**Work instruction**: What is wanted is every record, duplicated word for word.

────────────────────────────────────────

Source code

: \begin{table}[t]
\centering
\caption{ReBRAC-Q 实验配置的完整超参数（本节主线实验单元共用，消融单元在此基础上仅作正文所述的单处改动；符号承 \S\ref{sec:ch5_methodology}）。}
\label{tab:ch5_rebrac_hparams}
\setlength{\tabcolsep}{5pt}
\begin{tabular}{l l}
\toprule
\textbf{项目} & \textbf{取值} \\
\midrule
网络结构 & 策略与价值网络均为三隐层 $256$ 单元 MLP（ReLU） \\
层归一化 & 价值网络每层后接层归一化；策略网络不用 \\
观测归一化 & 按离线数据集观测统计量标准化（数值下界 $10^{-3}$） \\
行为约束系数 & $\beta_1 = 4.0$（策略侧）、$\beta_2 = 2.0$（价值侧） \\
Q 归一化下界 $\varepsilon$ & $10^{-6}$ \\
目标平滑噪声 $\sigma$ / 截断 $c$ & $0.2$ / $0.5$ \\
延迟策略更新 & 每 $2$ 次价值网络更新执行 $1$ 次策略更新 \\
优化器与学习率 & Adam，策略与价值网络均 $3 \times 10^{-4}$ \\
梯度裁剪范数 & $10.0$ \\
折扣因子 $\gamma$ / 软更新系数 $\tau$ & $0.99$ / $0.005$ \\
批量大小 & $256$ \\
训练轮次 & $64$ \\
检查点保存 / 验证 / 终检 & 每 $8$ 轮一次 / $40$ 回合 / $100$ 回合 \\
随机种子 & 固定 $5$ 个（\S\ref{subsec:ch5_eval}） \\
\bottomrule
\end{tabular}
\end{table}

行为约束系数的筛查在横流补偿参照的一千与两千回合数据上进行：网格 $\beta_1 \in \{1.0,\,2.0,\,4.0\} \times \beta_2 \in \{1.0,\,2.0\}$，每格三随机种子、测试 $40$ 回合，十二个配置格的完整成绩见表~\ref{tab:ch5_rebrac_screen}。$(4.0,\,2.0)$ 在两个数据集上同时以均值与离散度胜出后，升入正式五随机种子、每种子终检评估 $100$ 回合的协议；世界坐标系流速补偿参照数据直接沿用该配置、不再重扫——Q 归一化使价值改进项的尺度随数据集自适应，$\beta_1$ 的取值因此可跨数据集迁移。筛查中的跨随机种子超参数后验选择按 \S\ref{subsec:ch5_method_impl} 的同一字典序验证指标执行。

────────────────────────────────────────

**Reply**:
Source code

: \begin{table}[t]
\centering
\caption{ReBRAC-Q 实验配置的完整超参数（本节主线实验单元共用，消融单元在此基础上仅作正文所述的单处改动；符号承 \S\ref{sec:ch5_methodology}）。}
\label{tab:ch5_rebrac_hparams}
\setlength{\tabcolsep}{5pt}
\begin{tabular}{l l}
\toprule
\textbf{项目} & \textbf{取值} \\
\midrule
网络结构 & 策略与价值网络均为三隐层 $256$ 单元 MLP（ReLU） \\
层归一化 & 价值网络每层后接层归一化；策略网络不用 \\
观测归一化 & 按离线数据集观测统计量标准化（数值下界 $10^{-3}$） \\
行为约束系数 & $\beta_1 = 4.0$（策略侧）、$\beta_2 = 2.0$（价值侧） \\
Q 归一化下界 $\varepsilon$ & $10^{-6}$ \\
目标平滑噪声 $\sigma$ / 截断 $c$ & $0.2$ / $0.5$ \\
延迟策略更新 & 每 $2$ 次价值网络更新执行 $1$ 次策略更新 \\
优化器与学习率 & Adam，策略与价值网络均 $3 \times 10^{-4}$ \\
梯度裁剪范数 & $10.0$ \\
折扣因子 $\gamma$ / 软更新系数 $\tau$ & $0.99$ / $0.005$ \\
批量大小 & $256$ \\
训练轮次 & $64$ \\
检查点保存 / 验证 / 终检 & 每 $8$ 轮一次 / $40$ 回合 / $100$ 回合 \\
随机种子 & 固定 $5$ 个（\S\ref{subsec:ch5_eval}） \\
\bottomrule
\end{tabular}
\end{table}

行为约束系数的筛查在横流补偿参照的一千与两千回合数据上进行：网格 $\beta_1 \in \{1.0,\,2.0,\,4.0\} \times \beta_2 \in \{1.0,\,2.0\}$，每格三随机种子、测试 $40$ 回合，十二个配置格的完整成绩见表~\ref{tab:ch5_rebrac_screen}。$(4.0,\,2.0)$ 在两个数据集上同时以均值与离散度胜出后，升入正式五随机种子、每种子终检评估 $100$ 回合的协议；世界坐标系流速补偿参照数据直接沿用该配置、不再重扫——Q 归一化使价值改进项的尺度随数据集自适应，$\beta_1$ 的取值因此可跨数据集迁移。筛查中的跨随机种子超参数后验选择按 \S\ref{subsec:ch5_method_impl} 的同一字典序验证指标执行。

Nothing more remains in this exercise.